Soy un lector muy disperso, como mi admirado Lichtenberg, a quien traduje para el Fondo de Cultura. Mis libros de ensayos (Efectos personales y De esos se trata) dan cuenta de mis lecturas más asiduas. Mis lecturas de los últimos días son: la correspondencia de Puig con su familia, Antropología del cerebro de Roger Bartra; la biografía de la fotógrafa Gerda Taro, que murió en la guerra civil española, escrita por Irme Schaber; El Estado laico y sus malquerientes de Carlos Monsiváis, La descomposición de Hernán Ronsino, La ciudad de Mario Levrero. También releí la poesía de Eugenio Montejo para una nota sobre su muerte, que me dolió mucho.

¿Borges o Cortázar?

Hasta los 18 años prefería a Cortázar. Luego me quedé con Borges.

En la presentación de Los culpables, Juan Becerra comparó el registro humorístico de algunos de tus textos con el de nuestro querido “Negro” Fontanarrosa. ¿Estás familiarizado con la obra de Fontanarrosa? ¿Notás esta coincidencia estilística?

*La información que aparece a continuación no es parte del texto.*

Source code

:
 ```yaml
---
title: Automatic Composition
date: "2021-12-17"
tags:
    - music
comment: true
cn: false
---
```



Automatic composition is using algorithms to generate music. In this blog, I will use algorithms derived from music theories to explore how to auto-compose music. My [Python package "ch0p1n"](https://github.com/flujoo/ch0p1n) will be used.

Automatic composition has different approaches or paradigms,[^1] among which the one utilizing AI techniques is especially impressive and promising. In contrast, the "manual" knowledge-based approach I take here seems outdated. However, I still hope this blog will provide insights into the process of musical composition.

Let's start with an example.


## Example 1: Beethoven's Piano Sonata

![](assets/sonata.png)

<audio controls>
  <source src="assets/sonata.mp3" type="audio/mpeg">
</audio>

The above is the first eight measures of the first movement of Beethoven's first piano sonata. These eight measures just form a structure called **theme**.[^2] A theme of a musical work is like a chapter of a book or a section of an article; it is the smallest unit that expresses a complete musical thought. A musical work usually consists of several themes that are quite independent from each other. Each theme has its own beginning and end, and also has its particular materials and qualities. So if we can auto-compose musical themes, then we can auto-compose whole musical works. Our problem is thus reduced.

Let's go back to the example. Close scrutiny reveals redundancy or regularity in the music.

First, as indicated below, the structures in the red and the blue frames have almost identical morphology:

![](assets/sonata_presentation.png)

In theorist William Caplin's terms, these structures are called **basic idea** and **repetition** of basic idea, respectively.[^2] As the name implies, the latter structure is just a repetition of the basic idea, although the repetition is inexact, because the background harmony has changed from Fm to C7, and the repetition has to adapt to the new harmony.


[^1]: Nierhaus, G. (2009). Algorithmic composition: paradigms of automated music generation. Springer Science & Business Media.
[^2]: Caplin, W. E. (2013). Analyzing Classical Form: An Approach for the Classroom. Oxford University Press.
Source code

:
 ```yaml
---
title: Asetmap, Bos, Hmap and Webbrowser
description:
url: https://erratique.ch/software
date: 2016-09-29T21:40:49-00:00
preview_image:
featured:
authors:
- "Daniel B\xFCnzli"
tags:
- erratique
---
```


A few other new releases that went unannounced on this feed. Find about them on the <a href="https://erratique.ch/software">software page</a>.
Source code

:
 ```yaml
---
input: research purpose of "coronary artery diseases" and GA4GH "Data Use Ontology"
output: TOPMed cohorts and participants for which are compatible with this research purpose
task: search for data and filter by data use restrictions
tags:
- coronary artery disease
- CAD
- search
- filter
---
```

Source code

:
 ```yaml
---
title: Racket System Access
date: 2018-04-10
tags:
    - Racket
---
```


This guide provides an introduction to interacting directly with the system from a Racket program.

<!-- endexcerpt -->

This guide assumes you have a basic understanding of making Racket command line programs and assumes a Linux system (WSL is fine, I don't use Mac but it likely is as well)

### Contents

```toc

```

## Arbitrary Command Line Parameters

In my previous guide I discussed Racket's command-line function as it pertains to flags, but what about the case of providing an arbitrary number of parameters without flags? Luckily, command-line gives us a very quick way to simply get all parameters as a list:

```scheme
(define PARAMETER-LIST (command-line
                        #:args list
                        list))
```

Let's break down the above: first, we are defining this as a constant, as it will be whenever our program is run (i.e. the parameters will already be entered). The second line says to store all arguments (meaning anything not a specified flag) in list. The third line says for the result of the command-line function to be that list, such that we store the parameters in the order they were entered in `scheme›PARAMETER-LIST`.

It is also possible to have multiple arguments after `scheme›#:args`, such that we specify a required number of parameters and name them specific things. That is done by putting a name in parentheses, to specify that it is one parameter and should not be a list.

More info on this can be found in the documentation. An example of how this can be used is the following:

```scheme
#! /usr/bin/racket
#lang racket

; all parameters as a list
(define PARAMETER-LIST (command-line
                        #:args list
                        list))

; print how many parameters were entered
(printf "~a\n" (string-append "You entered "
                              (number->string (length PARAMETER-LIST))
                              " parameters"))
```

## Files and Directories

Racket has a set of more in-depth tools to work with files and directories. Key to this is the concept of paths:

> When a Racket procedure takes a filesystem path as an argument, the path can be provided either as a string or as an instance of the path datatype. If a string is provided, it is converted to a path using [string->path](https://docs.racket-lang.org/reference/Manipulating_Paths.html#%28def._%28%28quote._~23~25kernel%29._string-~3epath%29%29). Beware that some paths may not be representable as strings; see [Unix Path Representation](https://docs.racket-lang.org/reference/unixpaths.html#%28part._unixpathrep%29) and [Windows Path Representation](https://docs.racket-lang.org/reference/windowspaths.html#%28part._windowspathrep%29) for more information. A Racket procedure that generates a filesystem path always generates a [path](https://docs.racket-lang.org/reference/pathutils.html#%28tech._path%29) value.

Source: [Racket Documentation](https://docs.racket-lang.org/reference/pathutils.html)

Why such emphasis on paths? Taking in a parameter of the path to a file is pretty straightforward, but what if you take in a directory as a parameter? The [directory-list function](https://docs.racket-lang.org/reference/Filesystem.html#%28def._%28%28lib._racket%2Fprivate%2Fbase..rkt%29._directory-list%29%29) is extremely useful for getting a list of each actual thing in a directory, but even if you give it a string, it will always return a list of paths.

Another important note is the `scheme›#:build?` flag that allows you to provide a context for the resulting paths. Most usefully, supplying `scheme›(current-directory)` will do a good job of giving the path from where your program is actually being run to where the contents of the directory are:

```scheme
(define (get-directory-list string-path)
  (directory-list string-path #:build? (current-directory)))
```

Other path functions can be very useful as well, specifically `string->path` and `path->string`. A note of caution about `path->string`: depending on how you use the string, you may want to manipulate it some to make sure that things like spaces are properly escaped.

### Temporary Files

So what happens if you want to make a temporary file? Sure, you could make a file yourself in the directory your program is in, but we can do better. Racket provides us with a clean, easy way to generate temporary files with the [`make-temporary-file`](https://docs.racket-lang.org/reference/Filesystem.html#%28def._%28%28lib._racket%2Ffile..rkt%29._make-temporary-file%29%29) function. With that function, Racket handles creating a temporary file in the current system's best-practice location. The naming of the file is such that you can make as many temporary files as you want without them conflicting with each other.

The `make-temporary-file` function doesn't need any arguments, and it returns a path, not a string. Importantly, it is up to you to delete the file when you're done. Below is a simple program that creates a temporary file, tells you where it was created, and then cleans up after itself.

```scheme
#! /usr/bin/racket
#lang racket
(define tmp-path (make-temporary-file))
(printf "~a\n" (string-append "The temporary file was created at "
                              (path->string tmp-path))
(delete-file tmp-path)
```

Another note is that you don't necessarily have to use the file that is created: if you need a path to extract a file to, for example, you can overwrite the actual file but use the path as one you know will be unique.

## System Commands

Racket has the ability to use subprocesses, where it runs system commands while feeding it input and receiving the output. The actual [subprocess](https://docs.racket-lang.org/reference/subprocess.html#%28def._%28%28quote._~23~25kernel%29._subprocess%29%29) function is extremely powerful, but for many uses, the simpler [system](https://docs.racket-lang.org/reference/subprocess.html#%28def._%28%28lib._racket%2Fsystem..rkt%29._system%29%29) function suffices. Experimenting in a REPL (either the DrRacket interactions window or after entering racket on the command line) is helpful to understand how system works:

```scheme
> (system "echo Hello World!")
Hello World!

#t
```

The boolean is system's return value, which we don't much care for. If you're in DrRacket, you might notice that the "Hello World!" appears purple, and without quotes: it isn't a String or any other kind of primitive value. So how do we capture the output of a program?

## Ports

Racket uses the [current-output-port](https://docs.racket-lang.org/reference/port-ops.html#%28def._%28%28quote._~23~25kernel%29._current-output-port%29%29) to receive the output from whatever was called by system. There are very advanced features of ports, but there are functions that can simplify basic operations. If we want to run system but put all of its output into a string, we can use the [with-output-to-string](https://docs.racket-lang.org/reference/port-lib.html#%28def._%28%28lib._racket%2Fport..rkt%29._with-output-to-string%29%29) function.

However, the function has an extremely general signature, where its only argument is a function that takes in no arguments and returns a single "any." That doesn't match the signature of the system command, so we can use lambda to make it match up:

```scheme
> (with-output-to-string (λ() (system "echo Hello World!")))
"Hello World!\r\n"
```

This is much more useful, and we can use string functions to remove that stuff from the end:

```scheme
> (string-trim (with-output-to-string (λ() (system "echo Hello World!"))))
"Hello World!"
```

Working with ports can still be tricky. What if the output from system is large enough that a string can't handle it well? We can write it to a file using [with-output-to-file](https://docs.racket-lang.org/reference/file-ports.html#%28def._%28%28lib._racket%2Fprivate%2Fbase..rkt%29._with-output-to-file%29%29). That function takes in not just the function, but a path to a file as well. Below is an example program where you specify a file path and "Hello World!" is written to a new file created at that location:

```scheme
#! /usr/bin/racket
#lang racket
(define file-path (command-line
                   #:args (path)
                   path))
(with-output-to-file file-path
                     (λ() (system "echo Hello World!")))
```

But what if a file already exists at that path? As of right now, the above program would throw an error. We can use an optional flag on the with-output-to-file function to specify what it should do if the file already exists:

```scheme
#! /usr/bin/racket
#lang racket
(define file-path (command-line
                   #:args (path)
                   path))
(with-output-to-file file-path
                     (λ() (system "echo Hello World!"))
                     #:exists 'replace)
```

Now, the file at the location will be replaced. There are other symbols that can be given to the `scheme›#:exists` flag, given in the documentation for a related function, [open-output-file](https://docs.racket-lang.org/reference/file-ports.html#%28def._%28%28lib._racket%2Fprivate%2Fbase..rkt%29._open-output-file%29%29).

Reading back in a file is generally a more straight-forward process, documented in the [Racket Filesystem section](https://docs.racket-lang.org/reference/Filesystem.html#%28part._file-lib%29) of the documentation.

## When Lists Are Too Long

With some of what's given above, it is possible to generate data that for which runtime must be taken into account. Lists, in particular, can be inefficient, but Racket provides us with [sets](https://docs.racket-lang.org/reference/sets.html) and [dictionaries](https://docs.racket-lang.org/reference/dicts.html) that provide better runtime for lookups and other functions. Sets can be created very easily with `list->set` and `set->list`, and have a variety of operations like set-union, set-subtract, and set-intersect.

Es un autor que admiro muchísimo. Lo conocí primero como autor de comics. Inodoro Pereira y Boggie el Aceitoso fueron referencias de cabecera. Luego me interesó su faceta de comentarista y cuentista de fútbol. Por último, me adentré en sus cuentos, que me parecen extraordinarios. Admiro su humor y la fluidez de su lenguaje coloquial. Quizá fue demasiado buen caricaturista para ser tomado en serio como lo que también es: un escritor de primera. Además, me encantaba su desenfado para asumir la cultura como algo ajeno a la solemnidad. Era muy saludable que hubiera alguien como él. Escribí un cuento que se llama “Yo soy Fontanarrosa” en el que trato de rendirle homenaje desde su pasión por la escritura y el fútbol. En Argentina apareció en el suplemento ADN, de La Nación, y en la antología La hinchada te saluda jubilosa, que se publicó en Rosario, en recuerdo del Negro.